In fact, grumbles from sponsors are becoming louder. The most frequent complaint is that recipients refuse to report their school grades.
Such disputes reveal a core problem in aid for schooling on the mainland. Although money is critical to improving education among the poor, money itself cannot instil confidence. Nor can it help students develop interpersonal skills and build social capital - objectives that are often overlooked in assistance projects.
There are three reasons for this. Traditionally, grants and scholarships come from the state, and there are no strings attached. In 2005, the Ministry of Education put aside 7.2 billion yuan to help children from poor families. Yet, state assistance is based on need, and the beneficiaries develop little in the way of responsibility or accountability to the source.

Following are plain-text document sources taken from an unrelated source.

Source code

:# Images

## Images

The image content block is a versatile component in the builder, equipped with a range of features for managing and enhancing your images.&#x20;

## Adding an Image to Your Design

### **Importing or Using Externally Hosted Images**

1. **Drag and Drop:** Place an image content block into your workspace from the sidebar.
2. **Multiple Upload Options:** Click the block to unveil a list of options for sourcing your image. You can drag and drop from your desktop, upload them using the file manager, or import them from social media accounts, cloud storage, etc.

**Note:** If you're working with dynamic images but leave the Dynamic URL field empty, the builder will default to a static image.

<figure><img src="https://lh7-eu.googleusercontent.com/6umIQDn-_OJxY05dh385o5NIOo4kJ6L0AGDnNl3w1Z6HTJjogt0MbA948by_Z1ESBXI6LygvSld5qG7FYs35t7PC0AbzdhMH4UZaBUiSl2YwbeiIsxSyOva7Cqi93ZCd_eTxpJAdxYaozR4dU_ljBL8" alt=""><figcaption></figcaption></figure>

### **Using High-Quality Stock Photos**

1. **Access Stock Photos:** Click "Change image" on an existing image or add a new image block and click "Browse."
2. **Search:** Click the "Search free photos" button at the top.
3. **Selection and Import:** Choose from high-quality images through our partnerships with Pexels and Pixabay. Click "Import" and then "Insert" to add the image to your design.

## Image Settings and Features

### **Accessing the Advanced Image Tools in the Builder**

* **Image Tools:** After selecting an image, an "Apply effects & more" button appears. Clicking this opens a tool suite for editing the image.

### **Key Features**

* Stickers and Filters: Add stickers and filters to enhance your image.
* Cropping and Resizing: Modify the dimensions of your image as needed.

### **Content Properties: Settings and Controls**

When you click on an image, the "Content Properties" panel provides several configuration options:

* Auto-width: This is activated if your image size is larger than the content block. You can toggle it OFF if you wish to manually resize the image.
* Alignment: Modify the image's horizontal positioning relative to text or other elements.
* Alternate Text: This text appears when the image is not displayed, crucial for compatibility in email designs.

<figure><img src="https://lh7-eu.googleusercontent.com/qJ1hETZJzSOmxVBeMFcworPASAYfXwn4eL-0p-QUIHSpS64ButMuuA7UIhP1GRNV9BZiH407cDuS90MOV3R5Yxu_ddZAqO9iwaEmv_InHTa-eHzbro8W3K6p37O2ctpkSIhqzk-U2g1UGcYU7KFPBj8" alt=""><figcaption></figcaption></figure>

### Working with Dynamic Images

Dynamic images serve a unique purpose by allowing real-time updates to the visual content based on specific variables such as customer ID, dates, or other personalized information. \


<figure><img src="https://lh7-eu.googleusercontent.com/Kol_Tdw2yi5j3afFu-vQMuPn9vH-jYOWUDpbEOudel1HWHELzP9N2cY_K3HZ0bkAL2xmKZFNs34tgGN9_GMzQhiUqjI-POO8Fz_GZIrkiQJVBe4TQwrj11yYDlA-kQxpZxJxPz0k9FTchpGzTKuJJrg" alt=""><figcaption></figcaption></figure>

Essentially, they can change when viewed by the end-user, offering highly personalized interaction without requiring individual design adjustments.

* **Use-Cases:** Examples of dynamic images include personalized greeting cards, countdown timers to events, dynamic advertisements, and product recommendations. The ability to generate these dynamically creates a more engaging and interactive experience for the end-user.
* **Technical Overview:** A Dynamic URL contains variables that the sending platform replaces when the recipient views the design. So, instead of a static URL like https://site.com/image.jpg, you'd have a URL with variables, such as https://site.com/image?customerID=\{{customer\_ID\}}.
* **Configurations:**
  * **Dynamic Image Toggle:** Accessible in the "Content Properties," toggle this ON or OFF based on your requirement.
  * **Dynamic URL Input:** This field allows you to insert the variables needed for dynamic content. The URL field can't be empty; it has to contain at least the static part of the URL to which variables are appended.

Second, the idea of charity on the mainland is relatively new, and donors still have to be educated on what they should expect as a result of their deeds. Although asking for grade reports or a thank-you note may not seem excessive, the uneven relationship often puts recipients in an unfavourable position. This can further undermine their confidence.
In fact, a survey by Peking University revealed that 80 per cent of students from rural regions reported feelings of inferiority. So, if donors' support is to yield desirable results, they will have to exercise self-restraint and help to nurture students' growth.
The lack of a well-developed charity network is the third problem in the aid programmes. Principled and proficient foundations not only bridge the divide between donors and the needy, but also work as a buffer between the two.
The process of giving and receiving should include an aspect of mentoring, so that poor children can learn to stand tall on their own and become catalysts for social change.
Assistance for poor mainland students is not about money; it's about what kind of people they can become. Thus, programmes have to be designed and evaluated carefully. This is where local and international non-governmental organisations in Hong Kong can play a big role.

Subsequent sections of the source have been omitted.